A Phase II Randomized Study of Safety and Efficacy of a Multiple Antigen Vaccine (STEMVAC) in Non-Small-Cell Lung Cancer Patients
Categories (click each to see list of all clinical trials associated with that category): Thoracic (ONC)
Current Status: Open
Phase: II
Principal Investigator: Ganti, Apar
Contact Information:
Michaela Savine
misavine@unmc.edu
Eligibility: https://clinicaltrials.gov/study/NCT05242965?term=NCT05242965&rank=1#participation-criteria
Summary
Primary Endpoints
1. Percentage of CD8+ TIL in patients between the two arms. Immunohistochemical (IHC) staining for CD3, CD4, and CD8 will be performed on the biopsies collected pre-treatment and post 3 vaccine administration.
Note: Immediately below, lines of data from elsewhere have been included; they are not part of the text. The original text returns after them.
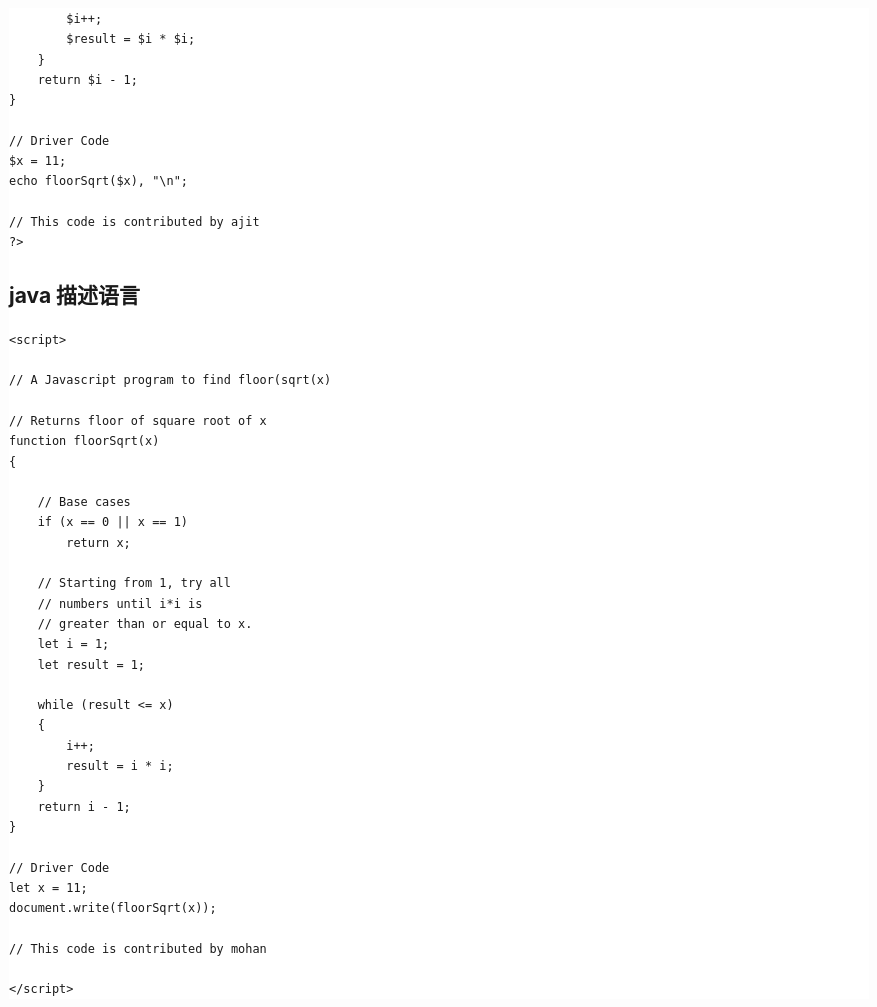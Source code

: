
 ```
        $i++;
        $result = $i * $i;
    }
    return $i - 1;
}

// Driver Code
$x = 11;
echo floorSqrt($x), "\n";

// This code is contributed by ajit
?>
```

## java 描述语言

```
<script>

// A Javascript program to find floor(sqrt(x)

// Returns floor of square root of x
function floorSqrt(x)
{

    // Base cases
    if (x == 0 || x == 1)
        return x;

    // Starting from 1, try all
    // numbers until i*i is
    // greater than or equal to x.
    let i = 1;
    let result = 1;

    while (result <= x)
    {
        i++;
        result = i * i;
    }
    return i - 1;
}

// Driver Code
let x = 11;
document.write(floorSqrt(x));

// This code is contributed by mohan

</script>
```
2. Safety will be assessed per Common Terminology Criteria for Adverse Events (CTCAE) v5.0, physical exam and laboratory tests.
Secondary Endpoints
1. STEMVAC induced immunity in combination with pembrolizumab +/- pemetrexed. Chemoimmunotherapy might impact the immune response generated to STEMVAC. We will measure the magnitude of the Th1 STEMVAC specific immune response using IFN-g ELISPOT.
2. T-cells traffic to tumor and can eliminate cancer cells which have undergone EMT. We will assess TCR-beta (TCRb) gene usage in both T-cell lines expanded from peripheral blood and in the tumor biopsy, and the expression of EMT related genes in the tumor after vaccination with STMEVAC+GM-CSF or GM-CSF alone.
3. Clinical Efficacy of the vaccine. We will evaluate clinical response three weeks after the 3rd vaccine using RECIST 1.1. Although the study is not powered to definitively address overall response rate (ORR), data generated may give some indication of clinical utility.
4. T-cell activation and Type I lymphocyte markers will be evaluated by IHC staining in pre- and post-vaccine biopsies. We will evaluate CD4+Tbet+ (Th1), CD4+GATA3+ (Th2) and activation markers (GZB, CD127, and PD-1) on CD8 T-cells in tumor biopsies.